(RECORD SET):
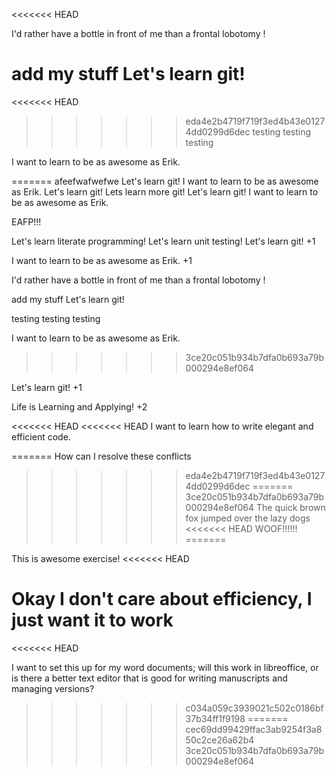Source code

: 
<<<<<<< HEAD


I'd rather have a bottle in front of me than a frontal lobotomy !


add my stuff
Let's learn git!
=======
<<<<<<< HEAD
>>>>>>> eda4e2b4719f719f3ed4b43e01274dd0299d6dec
testing testing testing

I want to learn to be as awesome as Erik.

=======
afeefwafwefwe
Let's learn git!
I want to learn to be as awesome as Erik.
Let's learn git!
Lets learn more git!
Let's learn git!
I want to learn to be as awesome as Erik.

EAFP!!!

Let's learn literate programming!
Let's learn unit testing!
Let's learn git! +1

I want to learn to be as awesome as Erik. +1

I'd rather have a bottle in front of me than a frontal lobotomy !

add my stuff
Let's learn git!

testing testing testing

I want to learn to be as awesome as Erik.
>>>>>>> 3ce20c051b934b7dfa0b693a79b000294e8ef064

Let's learn git! +1

Life is Learning and Applying! +2

<<<<<<< HEAD
<<<<<<< HEAD
I want to learn how to write elegant and efficient code.

=======
How can I resolve these conflicts
>>>>>>> eda4e2b4719f719f3ed4b43e01274dd0299d6dec
=======
>>>>>>> 3ce20c051b934b7dfa0b693a79b000294e8ef064
The quick brown fox jumped over the lazy dogs
<<<<<<< HEAD
WOOF!!!!!!
=======


This is awesome exercise!
<<<<<<< HEAD

Okay I don't care about efficiency, I just want it to work
=======
<<<<<<< HEAD

I want to set this up for my word documents; will this work in libreoffice, or is there a 
better text editor that is good for writing manuscripts and managing versions?
>>>>>>> c034a059c3939021c502c0186bf37b34ff1f9198
=======
>>>>>>> cec69dd99429ffac3ab9254f3a850c2ce26a62b4
>>>>>>> 3ce20c051b934b7dfa0b693a79b000294e8ef064
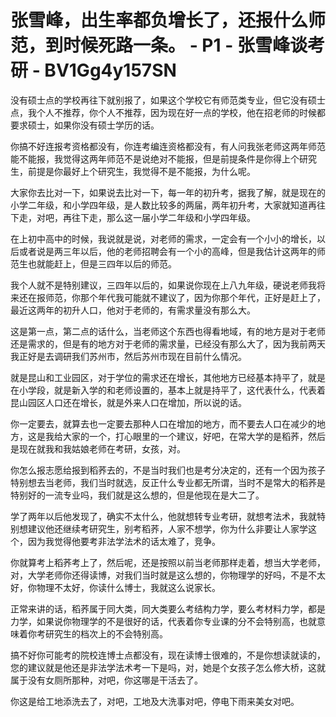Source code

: # 张雪峰，出生率都负增长了，还报什么师范，到时候死路一条。 - P1 - 张雪峰谈考研 - BV1Gg4y157SN

没有硕士点的学校再往下就别报了，如果这个学校它有师范类专业，但它没有硕士点，我个人不推荐，你个人不推荐，因为现在好一点的学校，他在招老师的时候都要求硕士，如果你没有硕士学历的话。

你搞不好连报考资格都没有，你连考编连资格都没有，有人问我张老师这两年师范能不能报，我觉得这两年师范不是说绝对不能报，但是前提条件是你得上个研究生，前提是你最好上个研究生，我觉得不是不能报，为什么呢。

大家你去比对一下，如果说去比对一下，每一年的初升考，据我了解，就是现在的小学二年级，和小学四年级，是人数比较多的两届，两年初升考，大家就知道再往下走，对吧，再往下走，那么这一届小学二年级和小学四年级。

在上初中高中的时候，我说就是说，对老师的需求，一定会有一个小小的增长，以后或者说是两三年以后，他的老师招聘会有一个小的高峰，但是我估计这两年的师范生也就能赶上，但是三四年以后的师范。

我个人就不是特别建议，三四年以后的，如果说你现在上八九年级，硬说老师我将来还在报师范，你那个年代我可能就不建议了，因为你那个年代，正好是赶上了，最近这两年的初升人口，他对于老师的，有需求量没有那么大。

这是第一点，第二点的话什么，当老师这个东西也得看地域，有的地方是对于老师还是需求的，但是有的地方对于老师的需求量，已经没有那么大了，因为我前两天我正好是去调研我们苏州市，然后苏州市现在目前什么情况。

就是昆山和工业园区，对于学位的需求还在增长，其他地方已经基本持平了，就是在小学段，就是新入学的和老师设置的，基本上就是持平了，这代表什么，代表着昆山园区人口还在增长，就是外来人口在增加，所以说的话。

你一定要去，就算去也一定要去那种人口在增加的地方，而不要去人口在减少的地方，这是我给大家的一个，打心眼里的一个建议，好吧，在常大学的是稻荞，然后是现在就我和我姑娘老师在考研，女孩，对。

你怎么报志愿给报到稻荞去的，不是当时我们也是考分决定的，还有一个因为孩子特别想去当老师，我们当时就选，反正什么专业都无所谓，当时不是常大的稻荞是特别好的一流专业吗，我们就是这么想的，但是他现在是大二了。

学了两年以后他发现了，确实不太什么，他就想转专业考研，就想考法术，我就特别想建议他还继续考研究生，别考稻荞，人家不想学，你为什么非要让人家学这个，因为我觉得他要考非法学法术的话太难了，竞争。

你就算考上稻荞考上了，然后呢，还是按照以前当老师那样走着，想当大学老师，对，大学老师你还得读博，对我们当时就是这么想的，你物理学的好吗，不是不太好，你物理不太好，你读什么博士，我就这么说家长。

正常来讲的话，稻荞属于同大类，同大类要么考结构力学，要么考材料力学，都是力学，如果说你物理学的不是很好的话，代表着你专业课的分不会特别高，也就意味着你考研究生的档次上的不会特别高。

搞不好你可能考的院校连博士点都没有，现在读博士很难的，不是你想读就读的，您的建议就是他还是非法学法术考一下是吗，对，她是个女孩子怎么修大桥，这就属于没有女厕所那种，对吧，你这哪是干活去了。

你这是给工地添洗去了，对吧，工地及大洗事对吧，停电下雨来美女对吧。
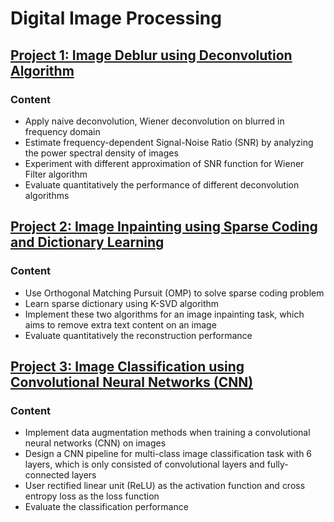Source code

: # Digital Image Processing

## [Project 1: Image Deblur using Deconvolution Algorithm](https://github.com/Qiong-Hu/Digital_Image_Processing/tree/master/Project1)

### Content

- Apply naive deconvolution, Wiener deconvolution on blurred in frequency domain
- Estimate frequency-dependent Signal-Noise Ratio (SNR) by analyzing the power spectral density of images
- Experiment with different approximation of SNR function for Wiener Filter algorithm
- Evaluate quantitatively the performance of different deconvolution algorithms

## [Project 2: Image Inpainting using Sparse Coding and Dictionary Learning](https://github.com/Qiong-Hu/Digital_Image_Processing/tree/master/Project2)

### Content

- Use Orthogonal Matching Pursuit (OMP) to solve sparse coding problem
- Learn sparse dictionary using K-SVD algorithm
- Implement these two algorithms for an image inpainting task, which aims to remove extra text content on an image
- Evaluate quantitatively the reconstruction performance

## [Project 3: Image Classification using Convolutional Neural Networks (CNN)](https://github.com/Qiong-Hu/Digital_Image_Processing/tree/master/Project3)

### Content

- Implement data augmentation methods when training a convolutional neural networks (CNN) on images
- Design a CNN pipeline for multi-class image classification task with 6 layers, which is only consisted of convolutional layers and fully-connected layers
- User rectified linear unit (ReLU) as the activation function and cross entropy loss as the loss function
- Evaluate the classification performance
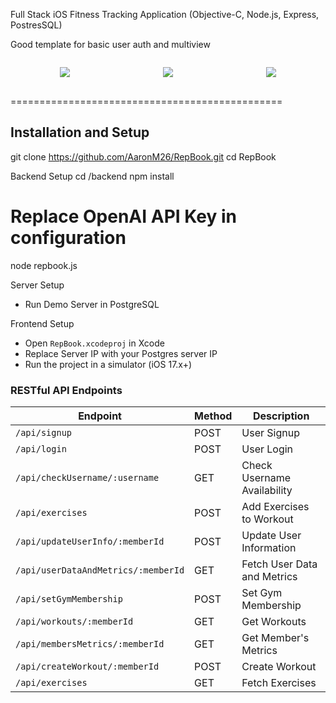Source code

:Full Stack iOS Fitness Tracking Application (Objective-C, Node.js, Express, PostresSQL) 

Good template for basic user auth and multiview

<table style="border-collapse: separate; border-spacing: 10px;">
  <tr>
    <td style="text-align: center; vertical-align: top; width: 200px;">
      <img src="https://github.com/user-attachments/assets/5ba9fb6a-a443-4630-a410-58f050833e32"/>
    </td>
    <td style="text-align: center; vertical-align: top; width: 200px;">
      <img src="https://github.com/user-attachments/assets/fd344156-c0f8-4005-a561-59f4ff8404c2"/>
    </td>
    <td style="text-align: center; vertical-align: top; width: 200px;">
      <img src="https://github.com/user-attachments/assets/0aa57b5b-f10f-408f-888f-5286a79993cd"/>
    </td>
  </tr>
</table>



===============================================

Installation and Setup
-----------------------
git clone https://github.com/AaronM26/RepBook.git
cd RepBook

  Backend Setup
cd /backend
npm install
# Replace OpenAI API Key in configuration
node repbook.js

Server Setup
- Run Demo Server in PostgreSQL

Frontend Setup
- Open `RepBook.xcodeproj` in Xcode
- Replace Server IP with your Postgres server IP
- Run the project in a simulator (iOS 17.x+)

### RESTful API Endpoints

| Endpoint                          | Method | Description                  |
|-----------------------------------|--------|------------------------------|
| `/api/signup`                     | POST   | User Signup                  |
| `/api/login`                      | POST   | User Login                   |
| `/api/checkUsername/:username`    | GET    | Check Username Availability  |
| `/api/exercises`                  | POST   | Add Exercises to Workout     |
| `/api/updateUserInfo/:memberId`   | POST   | Update User Information      |
| `/api/userDataAndMetrics/:memberId`| GET   | Fetch User Data and Metrics  |
| `/api/setGymMembership`           | POST   | Set Gym Membership           |
| `/api/workouts/:memberId`         | GET    | Get Workouts                 |
| `/api/membersMetrics/:memberId`   | GET    | Get Member's Metrics         |
| `/api/createWorkout/:memberId`    | POST   | Create Workout               |
| `/api/exercises`                  | GET    | Fetch Exercises              |

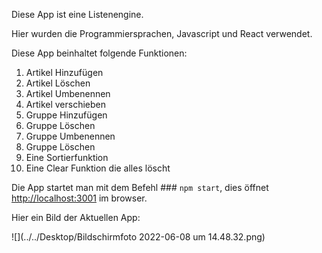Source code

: Diese App ist eine Listenengine.

Hier wurden die Programmiersprachen, Javascript und React verwendet.

Diese App beinhaltet folgende Funktionen:

1. Artikel Hinzufügen
2. Artikel Löschen
3. Artikel Umbenennen
4. Artikel verschieben
5. Gruppe Hinzufügen
6. Gruppe Löschen
7. Gruppe Umbenennen
8. Gruppe Löschen
9. Eine Sortierfunktion
10. Eine Clear Funktion die alles löscht


Die App startet man mit dem Befehl ### `npm start`,
dies öffnet  [http://localhost:3001](http://localhost:3001) im browser.


Hier ein Bild der Aktuellen App:



![](../../Desktop/Bildschirmfoto 2022-06-08 um 14.48.32.png)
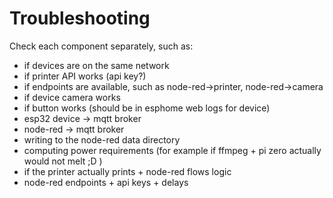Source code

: # Troubleshooting

Check each component separately, such as:

- if devices are on the same network
- if printer API works (api key?)
- if endpoints are available, such as node-red->printer, node-red->camera
- if device camera works
- if button works (should be in esphome web logs for device)
- esp32 device -> mqtt broker
- node-red -> mqtt broker
- writing to the node-red data directory
- computing power requirements (for example if ffmpeg + pi zero actually would not melt ;D )
- if the printer actually prints + node-red flows logic
- node-red endpoints + api keys + delays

(TASK DIRECTIONS):
Could you return exactly the lines above from the line with "- Replace Server" to the line with "Add Exercises to", both included, and nothing else?

(SOLVED EXERCISE):
- Replace Server IP with your Postgres server IP
- Run the project in a simulator (iOS 17.x+)

### RESTful API Endpoints

| Endpoint                          | Method | Description                  |
|-----------------------------------|--------|------------------------------|
| `/api/signup`                     | POST   | User Signup                  |
| `/api/login`                      | POST   | User Login                   |
| `/api/checkUsername/:username`    | GET    | Check Username Availability  |
| `/api/exercises`                  | POST   | Add Exercises to Workout     |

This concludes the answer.